One of the most important and interesting construction defect cases in Minnesota history is Buscher v. Montag Development, Inc., 770 N.W.2d 199 (Minn. Ct. App. 2009). Deborah Eckland and Dan Singel represented the alleged on-site general contractor, who Buscher claimed caused $3.5 million in damages as the result of a failed remodel construction project.
Investigation revealed that, in fact, the home had sustained extensive damage as a result of errors committed during the construction project. Given the situation, the only possible successful outcome was if we were able to develop a defense based on the two-year statute of limitations. Through an extraordinary series of events, we uncovered evidence that proved Buscher was aware of elevated mold levels in his home more than two years before he sued. More shocking: It was apparent that Buscher’s attorneys had gone to great lengths to bury this evidence and present false information to the court.

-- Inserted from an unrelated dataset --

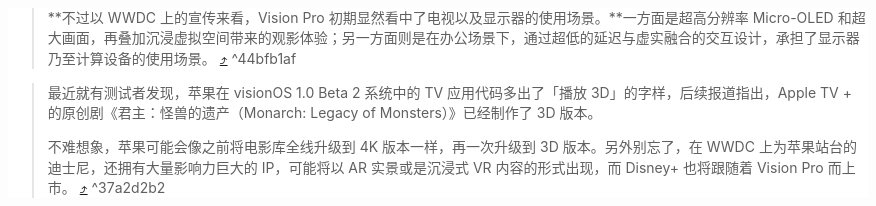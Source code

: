> **不过以 WWDC 上的宣传来看，Vision Pro 初期显然看中了电视以及显示器的使用场景。**一方面是超高分辨率 Micro-OLED 和超大画面，再叠加沉浸虚拟空间带来的观影体验；另一方面则是在办公场景下，通过超低的延迟与虚实融合的交互设计，承担了显示器乃至计算设备的使用场景。 [⤴️](https://omnivore.app/me/https-mp-weixin-qq-com-s-o-8-uc-mvmpgj-vmj-4-x-chj-q-km-a-18a59102844#44bfb1af-9143-44cb-bf25-549658a71897)  ^44bfb1af

> 最近就有测试者发现，苹果在 visionOS 1.0 Beta 2 系统中的 TV 应用代码多出了「播放 3D」的字样，后续报道指出，Apple TV + 的原创剧《君主：怪兽的遗产（Monarch: Legacy of Monsters）》已经制作了 3D 版本。
> 
> 不难想象，苹果可能会像之前将电影库全线升级到 4K 版本一样，再一次升级到 3D 版本。另外别忘了，在 WWDC 上为苹果站台的迪士尼，还拥有大量影响力巨大的 IP，可能将以 AR 实景或是沉浸式 VR 内容的形式出现，而 Disney+ 也将跟随着 Vision Pro 而上市。 [⤴️](https://omnivore.app/me/https-mp-weixin-qq-com-s-o-8-uc-mvmpgj-vmj-4-x-chj-q-km-a-18a59102844#37a2d2b2-8483-4f58-8f40-96da8276eb49)  ^37a2d2b2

Once the truth was unveiled, the court granted our motion, sanctioned Buscher and his attorneys, and dismissed all of Buscher’s claims. Buscher appealed, but the Court of Appeals affirmed the decision. The Buscher decision is the farthest any appellate court in Minnesota has gone in protecting builders from untimely claims and holding homeowners accountable for bringing claims in a timely fashion. Because the Supreme Court denied Buscher’s petition for review, the Buscher decision will be controlling precedent for many years to come.